The way to stop it is to turn off the unlimited ability to pay, which is tricky to do while maintaining both independent private education institutions and a desire to promote access the way federal aid was intended to, but it probably can be done by cost caps for institutions to be eligible for aid (which can apply only for students with federal aid, so long as there is no negative discrimination rule for such students).
Except the well-being of the students? Not for profit institutions are supposed to be immune to this kind of behavior.
Also I agree with you that the way to stop this is to end student loans.
The long-term well-being of the students is not what most educational institutions frame as their charitable mission, and even if they did they don’t have a good way to assess marginal impacts on it the way they do other things, so its unlikely to get factored in consistently even if there is an intention to respect it.
> Not for profit institutions are supposed to be immune to this kind of behavior.

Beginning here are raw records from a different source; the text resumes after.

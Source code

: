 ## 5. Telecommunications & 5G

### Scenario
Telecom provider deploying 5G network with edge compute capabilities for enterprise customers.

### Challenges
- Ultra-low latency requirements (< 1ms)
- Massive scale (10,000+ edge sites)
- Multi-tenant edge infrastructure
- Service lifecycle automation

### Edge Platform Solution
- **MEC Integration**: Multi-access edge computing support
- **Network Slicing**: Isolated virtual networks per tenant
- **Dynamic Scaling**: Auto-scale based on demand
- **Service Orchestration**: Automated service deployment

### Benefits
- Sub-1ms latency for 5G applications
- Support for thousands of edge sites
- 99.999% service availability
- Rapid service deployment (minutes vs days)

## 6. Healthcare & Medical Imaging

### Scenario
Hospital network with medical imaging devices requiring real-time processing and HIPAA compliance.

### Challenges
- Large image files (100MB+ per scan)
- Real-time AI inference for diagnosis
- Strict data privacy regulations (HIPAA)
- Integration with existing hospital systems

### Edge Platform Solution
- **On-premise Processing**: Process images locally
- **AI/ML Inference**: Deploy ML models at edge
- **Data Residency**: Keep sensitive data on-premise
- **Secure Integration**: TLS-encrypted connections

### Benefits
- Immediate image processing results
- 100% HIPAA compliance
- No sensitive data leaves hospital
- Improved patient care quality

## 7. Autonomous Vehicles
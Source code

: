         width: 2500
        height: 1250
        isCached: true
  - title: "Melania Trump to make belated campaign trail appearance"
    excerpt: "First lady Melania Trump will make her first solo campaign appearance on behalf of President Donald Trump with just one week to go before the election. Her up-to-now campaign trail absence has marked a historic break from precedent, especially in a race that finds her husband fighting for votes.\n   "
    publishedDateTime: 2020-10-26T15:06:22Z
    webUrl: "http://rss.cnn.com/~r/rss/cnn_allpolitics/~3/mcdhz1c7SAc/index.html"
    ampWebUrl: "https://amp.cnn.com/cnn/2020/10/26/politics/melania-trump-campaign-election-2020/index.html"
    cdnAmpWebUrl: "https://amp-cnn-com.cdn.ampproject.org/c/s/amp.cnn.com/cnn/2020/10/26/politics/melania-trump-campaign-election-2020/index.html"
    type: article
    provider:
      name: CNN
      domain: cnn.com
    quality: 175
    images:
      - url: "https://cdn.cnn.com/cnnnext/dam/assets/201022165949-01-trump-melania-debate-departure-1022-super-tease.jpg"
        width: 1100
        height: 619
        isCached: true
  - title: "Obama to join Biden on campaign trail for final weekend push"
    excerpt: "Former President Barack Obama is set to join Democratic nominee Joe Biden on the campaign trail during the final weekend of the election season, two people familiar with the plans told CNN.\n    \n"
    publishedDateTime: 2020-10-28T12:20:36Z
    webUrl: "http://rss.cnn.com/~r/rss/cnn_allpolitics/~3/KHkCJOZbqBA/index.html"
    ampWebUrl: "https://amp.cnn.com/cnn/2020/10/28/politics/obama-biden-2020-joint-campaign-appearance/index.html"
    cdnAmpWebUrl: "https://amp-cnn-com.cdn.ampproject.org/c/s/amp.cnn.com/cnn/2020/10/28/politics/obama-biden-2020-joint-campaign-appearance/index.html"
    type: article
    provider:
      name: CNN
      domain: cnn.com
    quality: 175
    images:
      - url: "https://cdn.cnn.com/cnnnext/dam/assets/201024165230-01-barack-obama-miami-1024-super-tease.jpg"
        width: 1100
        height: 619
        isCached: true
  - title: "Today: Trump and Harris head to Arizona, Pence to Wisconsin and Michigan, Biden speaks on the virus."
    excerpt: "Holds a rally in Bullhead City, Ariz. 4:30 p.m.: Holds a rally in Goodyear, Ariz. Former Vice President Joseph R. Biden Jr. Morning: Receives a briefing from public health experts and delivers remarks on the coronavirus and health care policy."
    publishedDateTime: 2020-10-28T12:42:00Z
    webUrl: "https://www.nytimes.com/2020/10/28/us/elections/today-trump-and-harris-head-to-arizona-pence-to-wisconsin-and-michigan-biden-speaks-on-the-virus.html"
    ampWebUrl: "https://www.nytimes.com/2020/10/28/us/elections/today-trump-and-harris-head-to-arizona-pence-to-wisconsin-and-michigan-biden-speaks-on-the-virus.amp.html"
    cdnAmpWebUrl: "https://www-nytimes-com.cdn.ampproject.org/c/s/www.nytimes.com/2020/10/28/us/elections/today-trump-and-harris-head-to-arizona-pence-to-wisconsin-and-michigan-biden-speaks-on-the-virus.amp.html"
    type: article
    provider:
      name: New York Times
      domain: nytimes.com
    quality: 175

No, charitable non-profit institutions are supposed to be immune to seeking returns to investors, not from seeking money to serve what they have defined as their charitable mission. Quite the opposite.
> Also I agree with you that the way to stop this is to end student loans.
I very specifically did not say the solution was to end student loans, I said it was to condition aid (including whatever combination of grants and loans) on cost caps.
(I think aid should be mostly or all grants and not loans, but that’s unrelated to the cost of tuition problem.)
This means you can still have arts education because you only need to back one Andy Warhol to pay for everybody else, but you don't know in advance who that's going to be (this should sound familiar to people on this site).